Name	Type	Description	Default
`task_id`	`int \| None`	Refers to the unique identifier of OpenML task.	required
`task_type_id`	`TaskType`	Refers to the type of OpenML task.	required
`task_type`	`str`	Refers to the OpenML task.	required
`data_set_id`	`int`	Refers to the data.	required
`estimation_procedure_id`	`int`	Refers to the type of estimates used.	`1`
`estimation_procedure_type`	`str \| None`	Refers to the type of estimation procedure used for the OpenML task.	`None`
`estimation_parameters`	`dict[str, str] \| None`	Estimation parameters used for the OpenML task.	`None`
`evaluation_measure`	`str \| None`	Refers to the evaluation measure.	`None`
`data_splits_url`	`str \| None`	Refers to the URL of the data splits used for the OpenML task.	`None`

Source code in openml/tasks/task.py

class OpenMLTask(OpenMLBase):
    """OpenML Task object.

    Parameters
    ----------
    task_id: Union[int, None]
        Refers to the unique identifier of OpenML task.
    task_type_id: TaskType
        Refers to the type of OpenML task.
    task_type: str
        Refers to the OpenML task.
    data_set_id: int
        Refers to the data.
    estimation_procedure_id: int
        Refers to the type of estimates used.
    estimation_procedure_type: str, default=None
        Refers to the type of estimation procedure used for the OpenML task.
    estimation_parameters: [Dict[str, str]], default=None
        Estimation parameters used for the OpenML task.
    evaluation_measure: str, default=None
        Refers to the evaluation measure.
    data_splits_url: str, default=None
        Refers to the URL of the data splits used for the OpenML task.
    """

    def __init__(  # noqa: PLR0913
        self,
        task_id: int | None,
        task_type_id: TaskType,
        task_type: str,
        data_set_id: int,
        estimation_procedure_id: int = 1,
        estimation_procedure_type: str | None = None,
        estimation_parameters: dict[str, str] | None = None,
        evaluation_measure: str | None = None,
        data_splits_url: str | None = None,
    ):
        self.task_id = int(task_id) if task_id is not None else None
        self.task_type_id = task_type_id
        self.task_type = task_type
        self.dataset_id = int(data_set_id)
        self.evaluation_measure = evaluation_measure
        self.estimation_procedure: _EstimationProcedure = {
            "type": estimation_procedure_type,
            "parameters": estimation_parameters,
            "data_splits_url": data_splits_url,
        }
        self.estimation_procedure_id = estimation_procedure_id
        self.split: OpenMLSplit | None = None

    @classmethod
    def _entity_letter(cls) -> str:
        return "t"

    @property
    def id(self) -> int | None:
        """Return the OpenML ID of this task."""
        return self.task_id

    def _get_repr_body_fields(self) -> Sequence[tuple[str, str | int | list[str]]]:
        """Collect all information to display in the __repr__ body."""
        base_server_url = openml.config.get_server_base_url()
        fields: dict[str, Any] = {
            "Task Type Description": f"{base_server_url}/tt/{self.task_type_id}"
        }
        if self.task_id is not None:
            fields["Task ID"] = self.task_id
            fields["Task URL"] = self.openml_url
        if self.evaluation_measure is not None:
            fields["Evaluation Measure"] = self.evaluation_measure
        if self.estimation_procedure is not None:
            fields["Estimation Procedure"] = self.estimation_procedure["type"]

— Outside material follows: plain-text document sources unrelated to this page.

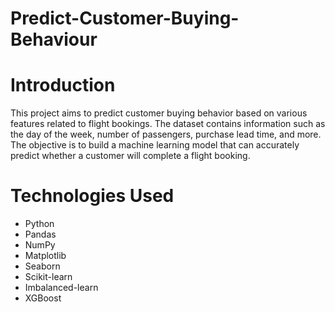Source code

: # Predict-Customer-Buying-Behaviour
# Introduction
This project aims to predict customer buying behavior based on various features related to flight bookings. The dataset contains information such as the day of the week, number of passengers, purchase lead time, and more. The objective is to build a machine learning model that can accurately predict whether a customer will complete a flight booking.
# Technologies Used
- Python
- Pandas
- NumPy
- Matplotlib
- Seaborn
- Scikit-learn
- Imbalanced-learn
- XGBoost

        # TODO(eddiebergman): Subclasses could advertise/provide this, instead of having to
        # have the base class know about it's subclasses.
        target_name = getattr(self, "target_name", None)
        if target_name is not None:
            fields["Target Feature"] = target_name

            class_labels = getattr(self, "class_labels", None)
            if class_labels is not None:
                fields["# of Classes"] = len(class_labels)

            if hasattr(self, "cost_matrix"):
                fields["Cost Matrix"] = "Available"

        # determines the order in which the information will be printed
        order = [
            "Task Type Description",
            "Task ID",
            "Task URL",
            "Estimation Procedure",
            "Evaluation Measure",
            "Target Feature",
            "# of Classes",
            "Cost Matrix",
        ]
        return [(key, fields[key]) for key in order if key in fields]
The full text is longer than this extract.